### Information given
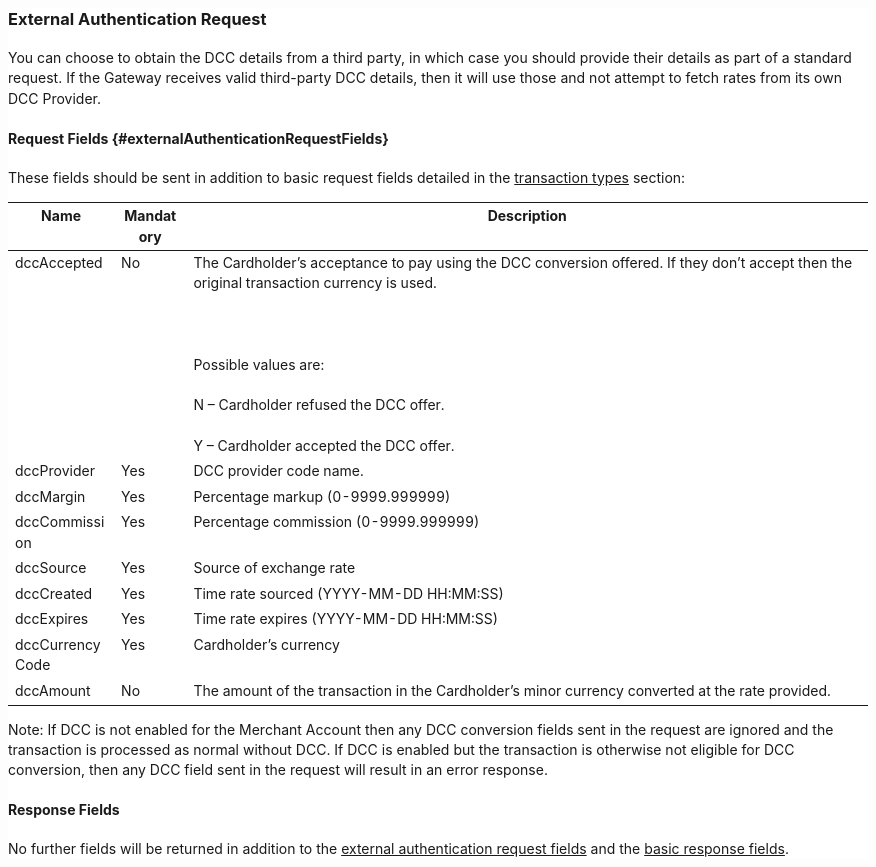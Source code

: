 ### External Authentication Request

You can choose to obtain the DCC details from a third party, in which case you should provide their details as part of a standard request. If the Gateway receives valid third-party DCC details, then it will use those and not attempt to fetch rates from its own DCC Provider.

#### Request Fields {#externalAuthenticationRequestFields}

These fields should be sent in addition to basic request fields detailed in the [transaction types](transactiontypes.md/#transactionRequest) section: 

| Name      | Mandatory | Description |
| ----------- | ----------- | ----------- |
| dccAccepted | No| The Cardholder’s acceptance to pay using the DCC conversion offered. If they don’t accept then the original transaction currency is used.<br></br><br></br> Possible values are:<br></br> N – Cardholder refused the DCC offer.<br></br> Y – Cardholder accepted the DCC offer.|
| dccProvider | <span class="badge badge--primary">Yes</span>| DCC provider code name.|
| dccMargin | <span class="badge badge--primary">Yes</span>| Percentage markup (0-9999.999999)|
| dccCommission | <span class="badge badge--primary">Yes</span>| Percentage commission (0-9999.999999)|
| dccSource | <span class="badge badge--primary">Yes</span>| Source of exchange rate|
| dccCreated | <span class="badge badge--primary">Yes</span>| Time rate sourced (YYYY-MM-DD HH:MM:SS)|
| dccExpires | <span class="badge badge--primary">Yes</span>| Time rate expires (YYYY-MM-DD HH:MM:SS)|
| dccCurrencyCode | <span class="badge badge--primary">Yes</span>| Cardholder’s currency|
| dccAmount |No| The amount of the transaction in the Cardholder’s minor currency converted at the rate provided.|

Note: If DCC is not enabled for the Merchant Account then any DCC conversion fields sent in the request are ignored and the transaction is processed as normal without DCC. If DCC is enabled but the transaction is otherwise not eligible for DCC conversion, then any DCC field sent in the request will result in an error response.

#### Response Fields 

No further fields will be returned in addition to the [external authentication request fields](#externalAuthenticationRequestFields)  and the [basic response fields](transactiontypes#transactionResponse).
==
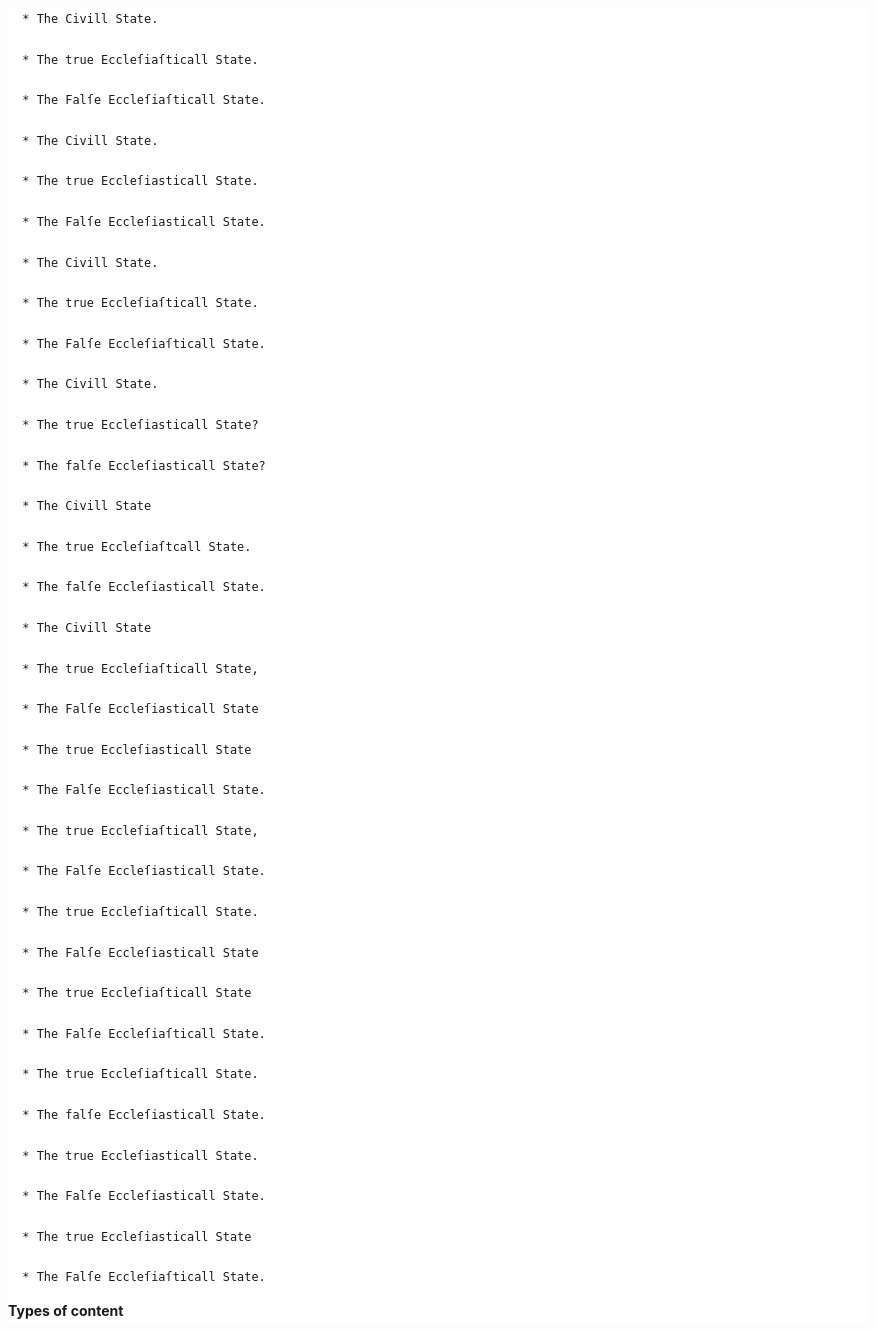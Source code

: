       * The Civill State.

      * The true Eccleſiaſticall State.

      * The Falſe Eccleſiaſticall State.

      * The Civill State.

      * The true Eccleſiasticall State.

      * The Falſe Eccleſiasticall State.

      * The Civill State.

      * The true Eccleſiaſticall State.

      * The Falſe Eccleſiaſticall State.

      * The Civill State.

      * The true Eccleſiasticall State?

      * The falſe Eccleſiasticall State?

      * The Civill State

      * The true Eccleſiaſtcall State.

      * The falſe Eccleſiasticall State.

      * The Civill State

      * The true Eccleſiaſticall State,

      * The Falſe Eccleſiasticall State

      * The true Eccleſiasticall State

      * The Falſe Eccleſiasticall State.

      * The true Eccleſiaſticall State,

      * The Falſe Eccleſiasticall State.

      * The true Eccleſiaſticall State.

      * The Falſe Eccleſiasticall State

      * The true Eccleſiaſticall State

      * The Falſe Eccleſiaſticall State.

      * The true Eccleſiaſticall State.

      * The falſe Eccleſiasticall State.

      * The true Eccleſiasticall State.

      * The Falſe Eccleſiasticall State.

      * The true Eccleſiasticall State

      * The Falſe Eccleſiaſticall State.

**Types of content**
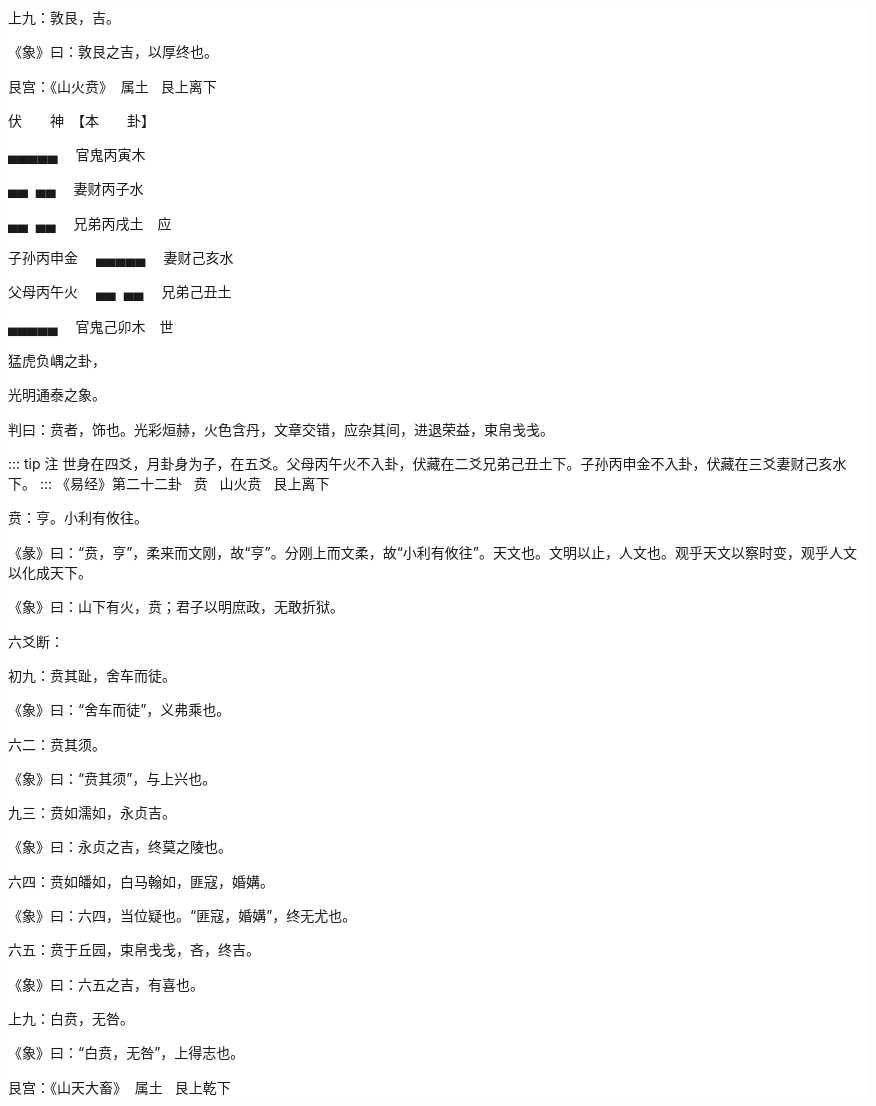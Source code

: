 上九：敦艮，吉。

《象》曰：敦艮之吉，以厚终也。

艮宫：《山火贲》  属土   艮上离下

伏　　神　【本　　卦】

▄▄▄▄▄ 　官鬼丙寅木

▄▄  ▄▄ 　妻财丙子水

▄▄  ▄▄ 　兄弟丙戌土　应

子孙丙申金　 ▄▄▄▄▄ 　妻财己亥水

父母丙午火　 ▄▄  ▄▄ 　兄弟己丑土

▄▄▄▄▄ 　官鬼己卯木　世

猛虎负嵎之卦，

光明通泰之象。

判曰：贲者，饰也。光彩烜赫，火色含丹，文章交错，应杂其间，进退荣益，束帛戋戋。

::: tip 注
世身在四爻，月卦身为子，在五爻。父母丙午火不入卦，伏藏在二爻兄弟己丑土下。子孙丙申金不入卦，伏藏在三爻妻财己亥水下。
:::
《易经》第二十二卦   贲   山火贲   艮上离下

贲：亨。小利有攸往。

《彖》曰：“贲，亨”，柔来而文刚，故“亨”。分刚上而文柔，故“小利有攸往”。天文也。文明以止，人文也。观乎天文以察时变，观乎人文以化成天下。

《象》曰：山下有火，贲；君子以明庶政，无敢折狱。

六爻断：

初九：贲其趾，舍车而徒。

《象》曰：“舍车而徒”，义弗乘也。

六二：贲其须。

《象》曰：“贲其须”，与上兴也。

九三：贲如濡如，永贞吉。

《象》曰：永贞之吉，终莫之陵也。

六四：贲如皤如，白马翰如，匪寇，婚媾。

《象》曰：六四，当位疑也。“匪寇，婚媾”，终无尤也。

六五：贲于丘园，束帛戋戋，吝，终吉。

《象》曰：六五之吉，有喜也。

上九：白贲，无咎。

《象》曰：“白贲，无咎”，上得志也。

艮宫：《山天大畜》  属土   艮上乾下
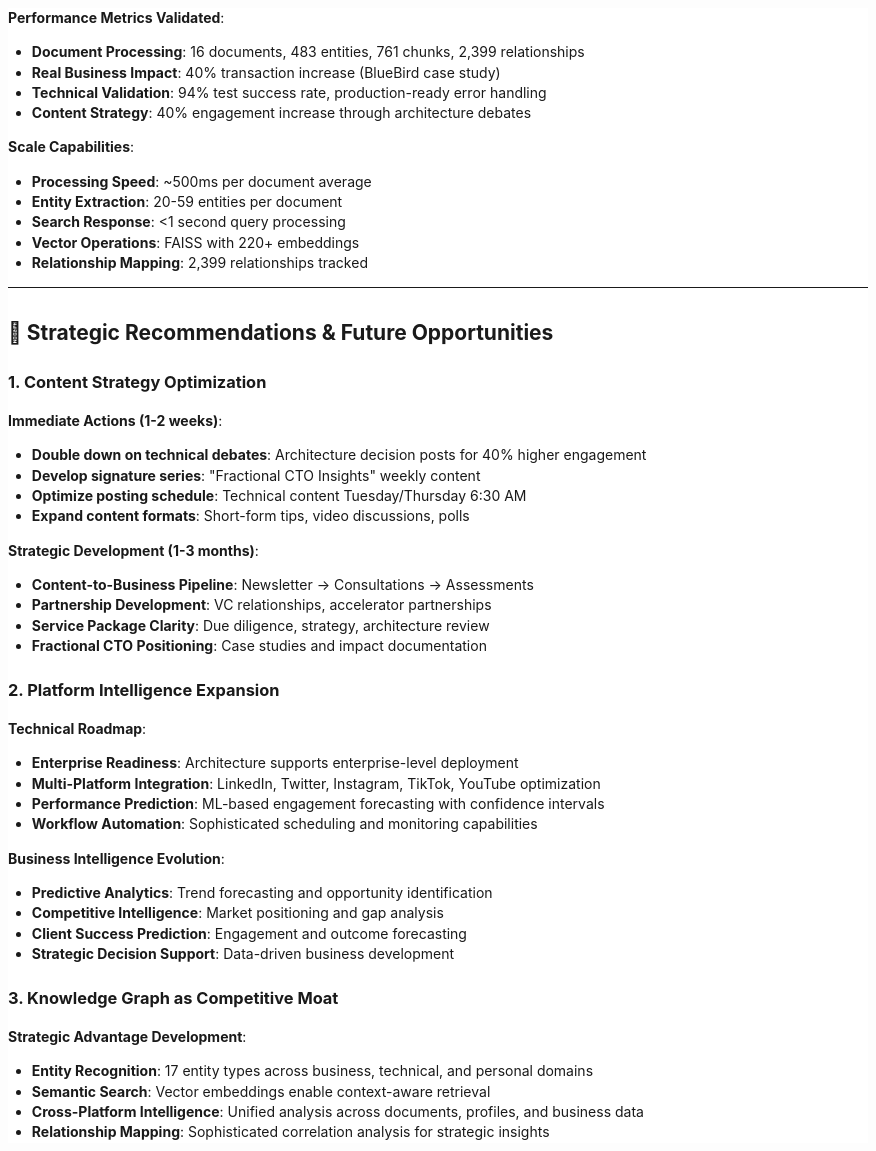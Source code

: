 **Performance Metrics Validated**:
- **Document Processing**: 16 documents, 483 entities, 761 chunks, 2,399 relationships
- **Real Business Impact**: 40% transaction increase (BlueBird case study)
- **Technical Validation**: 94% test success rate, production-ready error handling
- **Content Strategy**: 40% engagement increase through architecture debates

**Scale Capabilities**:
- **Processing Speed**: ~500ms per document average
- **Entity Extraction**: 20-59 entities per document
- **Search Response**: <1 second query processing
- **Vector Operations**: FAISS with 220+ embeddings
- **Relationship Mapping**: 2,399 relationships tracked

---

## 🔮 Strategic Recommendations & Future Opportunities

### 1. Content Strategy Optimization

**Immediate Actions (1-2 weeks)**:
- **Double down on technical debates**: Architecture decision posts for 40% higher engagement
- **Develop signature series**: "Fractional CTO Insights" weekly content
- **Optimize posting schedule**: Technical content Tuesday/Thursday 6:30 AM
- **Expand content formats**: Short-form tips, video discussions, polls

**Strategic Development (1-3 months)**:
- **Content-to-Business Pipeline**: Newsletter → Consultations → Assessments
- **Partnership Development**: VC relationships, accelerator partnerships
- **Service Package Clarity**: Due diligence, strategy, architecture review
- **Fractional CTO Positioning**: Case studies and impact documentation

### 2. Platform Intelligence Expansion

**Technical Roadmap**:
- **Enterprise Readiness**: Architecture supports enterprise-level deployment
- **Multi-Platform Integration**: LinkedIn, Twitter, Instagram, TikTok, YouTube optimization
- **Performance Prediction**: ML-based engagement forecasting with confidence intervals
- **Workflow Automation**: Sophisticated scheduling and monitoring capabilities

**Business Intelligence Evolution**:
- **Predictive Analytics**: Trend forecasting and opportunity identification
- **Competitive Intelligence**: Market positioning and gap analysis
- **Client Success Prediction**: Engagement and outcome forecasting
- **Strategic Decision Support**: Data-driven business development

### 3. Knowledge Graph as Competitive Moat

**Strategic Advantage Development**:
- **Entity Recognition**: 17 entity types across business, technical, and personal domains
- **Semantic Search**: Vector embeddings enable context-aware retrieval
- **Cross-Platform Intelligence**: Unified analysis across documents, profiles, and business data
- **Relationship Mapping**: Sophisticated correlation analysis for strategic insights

### Work to be completed
When copying from the data above, print only the lines from the line containing "初九：贲其趾，舍车而徒。" to the line containing "- **Vector Operations**: FAISS", exactly, and leave the pictures out.

### Written answer
初九：贲其趾，舍车而徒。

《象》曰：“舍车而徒”，义弗乘也。

六二：贲其须。

《象》曰：“贲其须”，与上兴也。

九三：贲如濡如，永贞吉。

《象》曰：永贞之吉，终莫之陵也。

六四：贲如皤如，白马翰如，匪寇，婚媾。

《象》曰：六四，当位疑也。“匪寇，婚媾”，终无尤也。

六五：贲于丘园，束帛戋戋，吝，终吉。

《象》曰：六五之吉，有喜也。

上九：白贲，无咎。

《象》曰：“白贲，无咎”，上得志也。

艮宫：《山天大畜》  属土   艮上乾下
Source code

: **Performance Metrics Validated**:
- **Document Processing**: 16 documents, 483 entities, 761 chunks, 2,399 relationships
- **Real Business Impact**: 40% transaction increase (BlueBird case study)
- **Technical Validation**: 94% test success rate, production-ready error handling
- **Content Strategy**: 40% engagement increase through architecture debates

**Scale Capabilities**:
- **Processing Speed**: ~500ms per document average
- **Entity Extraction**: 20-59 entities per document
- **Search Response**: <1 second query processing
- **Vector Operations**: FAISS with 220+ embeddings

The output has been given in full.